Cerca de las 7 pm. volví al cubículo luego de dos horas de clase. Cansado por despertar temprano y la labor intensa de la mañana, no tenía ánimo para continuar, aunque la agenda reclame atención. Sin prisa, encendí la luz, revisé la actualización pendiente de la computadora, que ya había concluido, entonces la apagué, guardé mi libro, un cuaderno, los lentes en su estuche azul y la pluma en la mochila gris. Revisé que no quedara nada, ordené los pendientes del nuevo día y puse llave en los cajones del escritorio. De pie, cerré la persiana de la pequeña ventana que mira un pedacito del cielo y los árboles de la avenida. El cielo nublado y algunos gritos en la calle me distrajeron. Entonces pensé que el mío, el oficio de profesor es un privilegio: casi nunca concluyo el día laboral con quejas por realizar un trabajo que no me gusta; casi nunca lamento estar donde estoy, y casi siempre me voy recapitulando que algo salió bien y luego podrá ser mejor.

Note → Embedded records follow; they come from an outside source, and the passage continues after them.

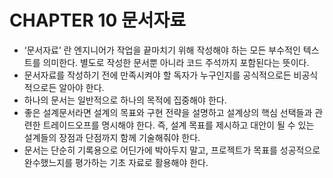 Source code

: # CHAPTER 10 문서자료

- ‘문서자료’ 란 엔지니어가 작업을 끝마치기 위해 작성해야 하는 모든 부수적인 텍스트를 의미한다. 별도로 작성한 문서뿐 아니라 코드 주석까지 포함된다는 뜻이다.
- 문서자료를 작성하기 전에 만족시켜야 할 독자가 누구인지를 공식적으로든 비공식적으로든 알아야 한다.
- 하나의 문서는 일반적으로 하나의 목적에 집중해야 한다.
- 좋은 설계문서라면 설계의 목표와 구현 전략을 설명하고 설계상의 핵심 선택들과 관련한 트레이드오프를 명시해야 한다. 즉, 설계 목표를 제시하고 대안이 될 수 있는 설계들의 장점과 단점까지 함께 기술해줘야 한다.
- 문서는 단순히 기록용으로 어딘가에 박아두지 말고, 프로젝트가 목표를 성공적으로 완수했느지를 평가하는 기초 자료로 활용해야 한다.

El de profesor universitario, mi oficio, es una fortuna. Habrá quienes lo sufran, y se los creeré; o quien lo maldiga todos los días, incluida la quincena. No es mi caso. No quiero con eso desatar pensamientos torcidos: también tengo malos días, debo realizar actividades que no me gustan, como llenar informes absurdos o planeaciones insustanciales, pero a ese tipo de tareas no les huyo, las mido, las encaro y trato de acabarlas en la primera estocada. Luego a lo que disfruto. Así hoy, como ayer, como casi a diario.